Owners of QFs may install equipment to limit the send-out capacity of the facility to 80 MW or lower.
This ruling, applying the Loper Bright framework, is also likely to have more permanence than an order issued based on Chevron deference. Because the DC Circuit directly establishes the best reading of the meaning of the term “power production capacity,” this limits the ability of FERC to depart in the future from this DC Circuit-approved interpretation.
Under Chevron, courts would defer to well-reasoned agency statutory interpretations — which could change over time, provided the agency adequately explained itself. In the post-Loper Bright world, it now seems that the DC Circuit likely has had the final say on the meaning of the term “power production capacity” under PURPA.
It is also noteworthy that the DC Circuit did not rely on other forms of deference available to it, even after Loper Bright — such as Skidmore deference, which allows courts to defer to an agency’s interpretation in many contexts.
This indicates that when tasked with interpreting ambiguous statutory phrases — even highly technical ones, such as “power production capacity,” that fall squarely within an agency’s expertise — courts may rely on their own statutory interpretation expertise to reach a determination without deferring to the agency’s position.
The bottom line under PURPA is that, unless Congress intervenes, it seems that FERC will apply the DC Circuit’s interpretation of power production capacity for small power production QF size limitation moving forward.

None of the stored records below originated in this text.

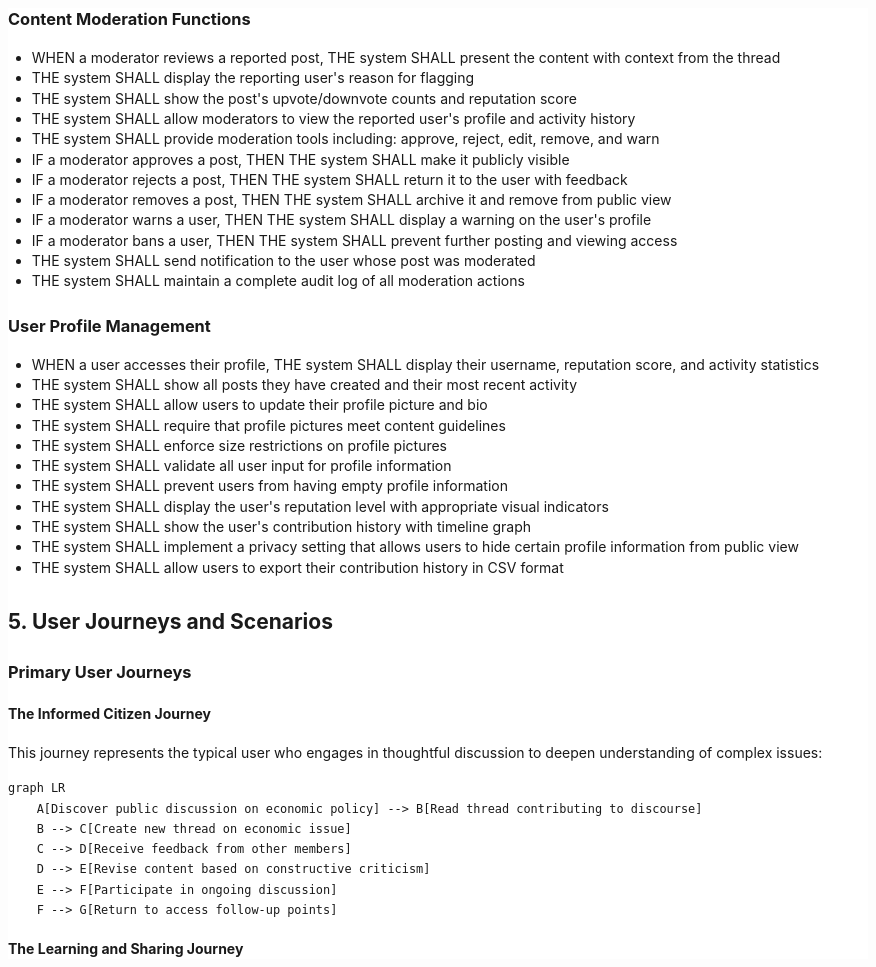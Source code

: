 ### Content Moderation Functions

- WHEN a moderator reviews a reported post, THE system SHALL present the content with context from the thread
- THE system SHALL display the reporting user's reason for flagging
- THE system SHALL show the post's upvote/downvote counts and reputation score
- THE system SHALL allow moderators to view the reported user's profile and activity history
- THE system SHALL provide moderation tools including: approve, reject, edit, remove, and warn
- IF a moderator approves a post, THEN THE system SHALL make it publicly visible
- IF a moderator rejects a post, THEN THE system SHALL return it to the user with feedback
- IF a moderator removes a post, THEN THE system SHALL archive it and remove from public view
- IF a moderator warns a user, THEN THE system SHALL display a warning on the user's profile
- IF a moderator bans a user, THEN THE system SHALL prevent further posting and viewing access
- THE system SHALL send notification to the user whose post was moderated
- THE system SHALL maintain a complete audit log of all moderation actions

### User Profile Management

- WHEN a user accesses their profile, THE system SHALL display their username, reputation score, and activity statistics
- THE system SHALL show all posts they have created and their most recent activity
- THE system SHALL allow users to update their profile picture and bio
- THE system SHALL require that profile pictures meet content guidelines
- THE system SHALL enforce size restrictions on profile pictures
- THE system SHALL validate all user input for profile information
- THE system SHALL prevent users from having empty profile information
- THE system SHALL display the user's reputation level with appropriate visual indicators
- THE system SHALL show the user's contribution history with timeline graph
- THE system SHALL implement a privacy setting that allows users to hide certain profile information from public view
- THE system SHALL allow users to export their contribution history in CSV format

## 5. User Journeys and Scenarios

### Primary User Journeys

#### The Informed Citizen Journey

This journey represents the typical user who engages in thoughtful discussion to deepen understanding of complex issues:

```mermaid
graph LR
    A[Discover public discussion on economic policy] --> B[Read thread contributing to discourse]
    B --> C[Create new thread on economic issue]
    C --> D[Receive feedback from other members]
    D --> E[Revise content based on constructive criticism]
    E --> F[Participate in ongoing discussion]
    F --> G[Return to access follow-up points]
```

#### The Learning and Sharing Journey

More broadly, the decision suggests that the DC Circuit may choose to interpret statutes on its own, rather than apply another form of deference, such as Skidmore deference.
This type of appellate review likely limits the agency’s ability to reinterpret its statutory authority. Once an issue of statutory interpretation is litigated, and a court reaches a determination on the best reading of the statute, the agency will likely apply this reading moving forward.
While issues of statutory interpretation are relatively uncommon at FERC, they can occasionally have broad-reaching implications. For example, FERC’s landmark Order No. 1920 — which establishes rules for long-term transmission planning and cost allocation — is currently on appeal before the US Court of Appeals for the Fourth Circuit, in Appalachian Voices v. FERC.
Order No. 1920 relies, in part, on FERC’s interpretation of a vague statutory provision. The agency’s interpretation of this same provision was previously upheld pursuant to Chevron deference.
Now, after Loper Bright and the DC Circuit’s decision in Solar Energy Industries Association, FERC’s interpretation will likely need to withstand the independent scrutiny and statutory interpretation of the Fourth Circuit in order to survive appeal — unless the Fourth Circuit chooses to rely on another form of deference, such as Skidmore deference.
The period for filing a petition for rehearing, or a petition for rehearing en banc, in the Solar Energy Industries Association proceeding expired on October 24. No parties sought rehearing. Because the DC Circuit affirms FERC’s order, the mandate will close the proceeding before the DC Circuit, and we expect no further rulings from either the courts or from FERC in this case.
[1] Solar Energy Indus. Ass’n v. FERC, No. 21-1126, 2025 WL 2599488 (D.C. Cir. Sept. 9, 2025).
[2] 16 U.S.C. §§ 796(17), 824a-3; 18 C.F.R. § 292.204.
[3] Occidental Geothermal Inc., 17 FERC ¶ 61,231, at 61,445 (1981).
[4] Solar Energy Indus. Ass’n v. FERC, 59 F.4th 1287 (D.C. Cir. 2023).
[5] Supreme Court Order List, Certiorari — Summary Dispositions (July 2, 2024), https://www.supremecourt.gov/orders/courtorders/070224zor_2co3.pdf.
[6] Solar Energy Indus. Ass’n, 2025 WL 2599488 at *1.